Daily Archives: September 17, 2004

What won’t they do.

So, the news from Iraq sure doesn’t sound any better that it was a week ago. The death rate of American’s looks on track to rise for another sequential month since the hand-off of power.

Meanwhile, Bush continues with his rosey lies, or “optimism” as Republican spin doctors prefer to call it. It’s this sort of lying optimism that lay behind Bush’s announcement a few weeks back that they’d be reducing the number of troops stationed abroad in places like Europe. Much was made of how this would make lives easier for Military families, since they’d be less likely to be posted abroad, and would instead remain near their families and friends.

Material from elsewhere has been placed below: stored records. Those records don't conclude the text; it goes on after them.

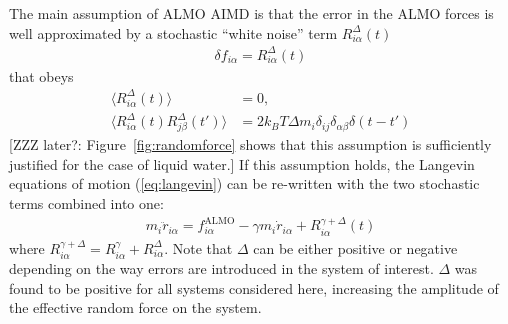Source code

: \documentclass[aps,prl,reprint,amsmath,amssymb]{revtex4-1}
\begin{document}

The main assumption of ALMO AIMD is that the error in the ALMO forces is well approximated by a stochastic ``white noise'' term $R^{\Delta}_{i\alpha} (t)$
%
\begin{align}
\label{eq:assumption}
\delta f_{i\alpha} = R^{\Delta}_{i\alpha} (t)
\end{align}
%
that obeys
%
\begin{align}
\label{eq:stochastic2}
\langle R^{\Delta}_{i\alpha} (t) \rangle &= 0, \\
\label{eq:stochastic3}
\langle R^{\Delta}_{i\alpha} (t)  R^{\Delta}_{j\beta} (t') \rangle &= 2 k_B T \Delta m_i \delta_{ij} \delta_{\alpha\beta} \delta(t-t')
\end{align}
%
[ZZZ later?: Figure~\ref{fig:randomforce} shows that this assumption is sufficiently justified for the case of liquid water.] 
If this assumption holds, the Langevin equations of motion (\ref{eq:langevin}) can be re-written with the two stochastic terms combined into one:
%
\begin{align}
\label{eq:langevin2}
m_i \ddot{r}_{i\alpha} = f^{\text{ALMO}}_{i\alpha} - \gamma m_i \dot{r}_{i\alpha} + R^{\gamma + \Delta}_{i\alpha} (t)
\end{align}
%
where $R^{\gamma + \Delta}_{i\alpha} = R^{\gamma}_{i\alpha} + R^{\Delta}_{i\alpha}$. 
Note that $\Delta$ can be either positive or negative depending on the way errors are introduced in the system of interest. 
$\Delta$ was found to be positive for all systems considered here, increasing the amplitude of the effective random force on the system.

\end{document}
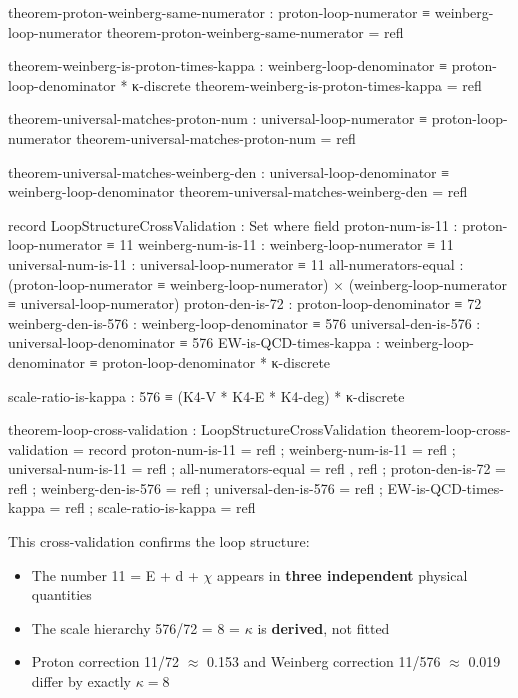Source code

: \documentclass[11pt,a4paper]{book}
\begin{document}
\begin{code}
theorem-proton-weinberg-same-numerator : proton-loop-numerator ≡ weinberg-loop-numerator
theorem-proton-weinberg-same-numerator = refl

theorem-weinberg-is-proton-times-kappa : weinberg-loop-denominator ≡ proton-loop-denominator * κ-discrete
theorem-weinberg-is-proton-times-kappa = refl

theorem-universal-matches-proton-num : universal-loop-numerator ≡ proton-loop-numerator
theorem-universal-matches-proton-num = refl

theorem-universal-matches-weinberg-den : universal-loop-denominator ≡ weinberg-loop-denominator
theorem-universal-matches-weinberg-den = refl

record LoopStructureCrossValidation : Set where
  field
    proton-num-is-11   : proton-loop-numerator ≡ 11
    weinberg-num-is-11 : weinberg-loop-numerator ≡ 11
    universal-num-is-11 : universal-loop-numerator ≡ 11
    all-numerators-equal : (proton-loop-numerator ≡ weinberg-loop-numerator) × 
                           (weinberg-loop-numerator ≡ universal-loop-numerator)
    proton-den-is-72   : proton-loop-denominator ≡ 72
    weinberg-den-is-576 : weinberg-loop-denominator ≡ 576
    universal-den-is-576 : universal-loop-denominator ≡ 576
    EW-is-QCD-times-kappa : weinberg-loop-denominator ≡ proton-loop-denominator * κ-discrete
    
    scale-ratio-is-kappa : 576 ≡ (K4-V * K4-E * K4-deg) * κ-discrete

theorem-loop-cross-validation : LoopStructureCrossValidation
theorem-loop-cross-validation = record
  { proton-num-is-11 = refl
  ; weinberg-num-is-11 = refl
  ; universal-num-is-11 = refl
  ; all-numerators-equal = refl , refl
  ; proton-den-is-72 = refl
  ; weinberg-den-is-576 = refl
  ; universal-den-is-576 = refl
  ; EW-is-QCD-times-kappa = refl
  ; scale-ratio-is-kappa = refl
  }
\end{code}

This cross-validation confirms the loop structure:
\begin{itemize}
\item The number 11 = E + d + $\chi$ appears in \textbf{three independent} physical quantities
\item The scale hierarchy 576/72 = 8 = $\kappa$ is \textbf{derived}, not fitted
\item Proton correction 11/72 $\approx$ 0.153 and Weinberg correction 11/576 $\approx$ 0.019 differ by exactly $\kappa = 8$
\end{itemize}
\end{document}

It sounded great, the way he talked about it, and it would be great, during peacetime. We aren’t in peacetime though. The worry for military families isn’t whether they might all have to spend a few years in germany. The worry is whether both mom and dad will be called up from the reserves, or, in many cases, whether, having been called up, they’ll be coming back alive any time soon.

My guess is that after the election, if Bush is elected, he’ll quietly put the rest of the plan into effect and draw on the troop reductions in europe to beef up or relieve the forces in Iraq.

F’ed in the A

I’m looking at one of my paystubs. I’ve got my 401K contribution maxed out, and yet, every month I’m putting slightly more into paying for someone elses Medicare and Social Security than I am into my own retirement. I’m all for the social safety net, but lets face it, that is messed up.

Its just going to get worse too, because right now, that federal government is spending most of our social security contributions on other programs, like failing to reconstruct Iraq, because there is currently a surplus. In 10-15 years though, as more of our aging population starts to retire, that surplus is going to become a deficit, and they are going to have to jack up tax revenues.

It’s complete bullshit.

Wired News: Attack of the Radio Clones
This is interesting. Microsoft is basically cloning the playlists of 978 radio stations and then offering streams of the music from those playlists under the names of each of the cloned stations for $30 year.

1. Given consolidation in the media industry, I wonder how different many of those streams are from eachother.

2. Appearantly, despite having less talk and more music, the copy’s are in some ways worse than the originals, repeating popular songs and artists even more often than the already repetitive commercial stations they are copying from.